Y eso, estimado ciberlector, no es accidente menor. Es tragedia institucional.
La indignación fue inmediata. Medios nacionales retomaron el caso. En redes sociales el nombre del albergue comenzó a viralizarse. El tema no era político: era humano. Era dolor. Era enojo legítimo. Y entonces llegó la tarde.
El Congreso local estalla… justo cuando más ardía el DIF
Mientras el escándalo por la muerte de las niñas escalaba, el Congreso del Estado sesionaba para resolver la revocación de mandato de la presidenta municipal de San Agustín Amatengo, Italivy Sarahí Juárez Ramírez.
Lo que ocurrió después no fue normal y está documentado en videos que circularon en redes y en transmisiones en vivo: mujeres furiosas de Amatengo irrumpieron, confrontaron a la alcaldesa, la rodearon, la violentaron.
Y lo extraño no es que hubiera enojo. Lo extraño es lo que no había: seguridad.

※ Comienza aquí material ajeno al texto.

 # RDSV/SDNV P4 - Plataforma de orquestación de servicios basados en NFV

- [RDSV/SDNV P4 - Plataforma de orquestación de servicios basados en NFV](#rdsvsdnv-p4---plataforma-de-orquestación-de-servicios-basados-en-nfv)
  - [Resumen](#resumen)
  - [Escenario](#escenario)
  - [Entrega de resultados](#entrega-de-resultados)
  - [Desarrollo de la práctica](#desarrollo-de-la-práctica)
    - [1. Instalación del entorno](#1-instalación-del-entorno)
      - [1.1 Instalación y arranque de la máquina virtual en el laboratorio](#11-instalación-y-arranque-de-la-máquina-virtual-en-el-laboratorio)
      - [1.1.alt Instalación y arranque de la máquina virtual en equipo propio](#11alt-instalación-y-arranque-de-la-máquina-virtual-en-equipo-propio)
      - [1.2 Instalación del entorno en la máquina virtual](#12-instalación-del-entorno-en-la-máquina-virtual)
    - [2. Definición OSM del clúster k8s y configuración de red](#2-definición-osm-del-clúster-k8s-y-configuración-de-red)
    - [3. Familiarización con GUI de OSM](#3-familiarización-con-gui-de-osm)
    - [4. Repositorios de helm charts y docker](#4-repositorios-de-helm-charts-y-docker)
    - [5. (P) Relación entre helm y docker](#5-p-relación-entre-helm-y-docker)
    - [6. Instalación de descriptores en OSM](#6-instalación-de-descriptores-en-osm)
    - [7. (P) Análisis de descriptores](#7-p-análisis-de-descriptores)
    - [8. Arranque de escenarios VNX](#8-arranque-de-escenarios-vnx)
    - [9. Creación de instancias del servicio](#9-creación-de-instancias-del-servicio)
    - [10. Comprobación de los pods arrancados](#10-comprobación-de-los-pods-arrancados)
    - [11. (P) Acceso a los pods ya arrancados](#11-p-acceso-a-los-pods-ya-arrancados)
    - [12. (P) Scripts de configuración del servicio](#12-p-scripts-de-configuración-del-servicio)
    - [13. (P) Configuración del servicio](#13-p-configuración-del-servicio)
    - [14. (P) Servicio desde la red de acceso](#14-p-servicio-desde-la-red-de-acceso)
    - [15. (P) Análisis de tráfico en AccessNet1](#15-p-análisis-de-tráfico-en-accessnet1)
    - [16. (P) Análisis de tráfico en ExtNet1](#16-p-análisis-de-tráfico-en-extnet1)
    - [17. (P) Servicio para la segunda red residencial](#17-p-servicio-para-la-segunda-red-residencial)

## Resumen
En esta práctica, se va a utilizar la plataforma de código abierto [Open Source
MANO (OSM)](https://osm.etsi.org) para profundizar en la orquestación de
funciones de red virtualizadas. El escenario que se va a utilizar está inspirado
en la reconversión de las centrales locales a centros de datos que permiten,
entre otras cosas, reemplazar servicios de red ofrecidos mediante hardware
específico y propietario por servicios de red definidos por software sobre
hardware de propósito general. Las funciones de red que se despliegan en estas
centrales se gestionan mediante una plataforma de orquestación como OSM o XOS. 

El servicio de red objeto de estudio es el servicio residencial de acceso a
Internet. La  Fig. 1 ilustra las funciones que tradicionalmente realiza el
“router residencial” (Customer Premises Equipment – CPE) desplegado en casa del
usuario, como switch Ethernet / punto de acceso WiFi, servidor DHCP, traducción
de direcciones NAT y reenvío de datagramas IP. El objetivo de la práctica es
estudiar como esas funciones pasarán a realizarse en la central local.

Sí, estimado ciberlector, no había policías visibles. No había resguardo preventivo. No había cordones institucionales. Los diputados y diputadas descendían del pleno y simplemente se replegaron. Algunos miraron. Otros caminaron hacia sus oficinas. Nadie asumió liderazgo. Nadie intentó contener.
Es imposible que viendo el enojo de los pobladores presentes, no previeran lo que podía pasar, a menos de que mandaron a armarlo al momento y esa era la instrucción de una enano de palacio. El “descuido”, es una omisión grave, sobre todos cuando la presidenta pidió en reiteradas ocasiones auxilio.
De pena ajena que Eva Diego solo vio, se paró y se fue, por lo que le preguntamos, ¿y la sororidad? Y lo mismo a todas la mujeres diputadas. El recinto legislativo, que los martes está blindado, se convirtió en escenario abierto.
La presidenta fue prácticamente forzada hacia una ambulancia que ya estaba afuera. Eso no fue improvisado. La ambulancia no llegó por casualidad. Estaba lista.
Luego vino la persecución rumbo a Zaachila. Un “rescate” que parecía escena de serie de bajo presupuesto, una copia barata de agente 007 en acción. Detenidos. Denuncias. Pronunciamientos.
Y claro no faltó que el Grupo Parlamentario del PT, escupiera para el cielo, exigiendo a la presidenta de la Mesa Directiva, Eva Diego, presentar denuncias por la violación al recinto y la agresión a la diputada Concepción Rueda Gómez. Pidieron revisar protocolos y abrir carpetas por omisiones.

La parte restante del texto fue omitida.